WHAT YOU WILL DO: Bring back every record exactly, except for the pictures, which stay out.

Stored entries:

═══

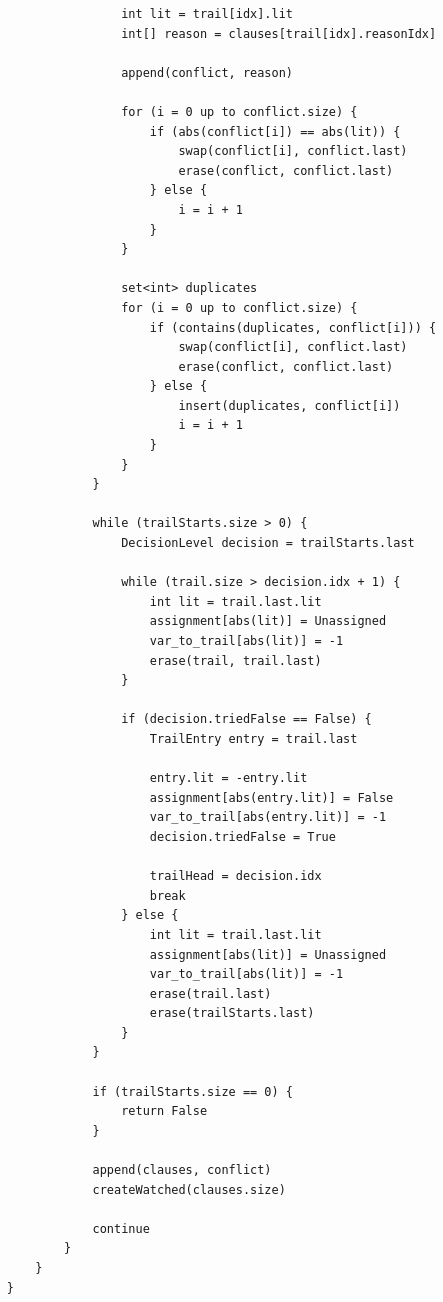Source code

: \documentclass[oneside]{book}
\begin{document}
\begin{lstlisting}
                    int lit = trail[idx].lit
                    int[] reason = clauses[trail[idx].reasonIdx]

                    append(conflict, reason)

                    for (i = 0 up to conflict.size) {
                        if (abs(conflict[i]) == abs(lit)) {
                            swap(conflict[i], conflict.last)
                            erase(conflict, conflict.last)
                        } else {
                            i = i + 1
                        }
                    }

                    set<int> duplicates
                    for (i = 0 up to conflict.size) {
                        if (contains(duplicates, conflict[i])) {
                            swap(conflict[i], conflict.last)
                            erase(conflict, conflict.last)
                        } else {
                            insert(duplicates, conflict[i])
                            i = i + 1
                        }
                    }
                }

                while (trailStarts.size > 0) {
                    DecisionLevel decision = trailStarts.last

                    while (trail.size > decision.idx + 1) {
                        int lit = trail.last.lit
                        assignment[abs(lit)] = Unassigned
                        var_to_trail[abs(lit)] = -1
                        erase(trail, trail.last)
                    }

                    if (decision.triedFalse == False) {
                        TrailEntry entry = trail.last

                        entry.lit = -entry.lit
                        assignment[abs(entry.lit)] = False
                        var_to_trail[abs(entry.lit)] = -1
                        decision.triedFalse = True

                        trailHead = decision.idx
                        break
                    } else {
                        int lit = trail.last.lit
                        assignment[abs(lit)] = Unassigned
                        var_to_trail[abs(lit)] = -1
                        erase(trail.last)
                        erase(trailStarts.last)
                    }
                }

                if (trailStarts.size == 0) {
                    return False
                }

                append(clauses, conflict)
                createWatched(clauses.size)

                continue
            }
        }
    }
\end{lstlisting}
\end{document}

═══

TASK RESULT:
Source code

: \documentclass[oneside]{book}
\begin{document}
\begin{lstlisting}
                    int lit = trail[idx].lit
                    int[] reason = clauses[trail[idx].reasonIdx]

                    append(conflict, reason)

                    for (i = 0 up to conflict.size) {
                        if (abs(conflict[i]) == abs(lit)) {
                            swap(conflict[i], conflict.last)
                            erase(conflict, conflict.last)
                        } else {
                            i = i + 1
                        }
                    }

                    set<int> duplicates
                    for (i = 0 up to conflict.size) {
                        if (contains(duplicates, conflict[i])) {
                            swap(conflict[i], conflict.last)
                            erase(conflict, conflict.last)
                        } else {
                            insert(duplicates, conflict[i])
                            i = i + 1
                        }
                    }
                }

                while (trailStarts.size > 0) {
                    DecisionLevel decision = trailStarts.last

                    while (trail.size > decision.idx + 1) {
                        int lit = trail.last.lit
                        assignment[abs(lit)] = Unassigned
                        var_to_trail[abs(lit)] = -1
                        erase(trail, trail.last)
                    }

                    if (decision.triedFalse == False) {
                        TrailEntry entry = trail.last

                        entry.lit = -entry.lit
                        assignment[abs(entry.lit)] = False
                        var_to_trail[abs(entry.lit)] = -1
                        decision.triedFalse = True

                        trailHead = decision.idx
                        break
                    } else {
                        int lit = trail.last.lit
                        assignment[abs(lit)] = Unassigned
                        var_to_trail[abs(lit)] = -1
                        erase(trail.last)
                        erase(trailStarts.last)
                    }
                }

                if (trailStarts.size == 0) {
                    return False
                }

                append(clauses, conflict)
                createWatched(clauses.size)

                continue
            }
        }
    }
\end{lstlisting}
\end{document}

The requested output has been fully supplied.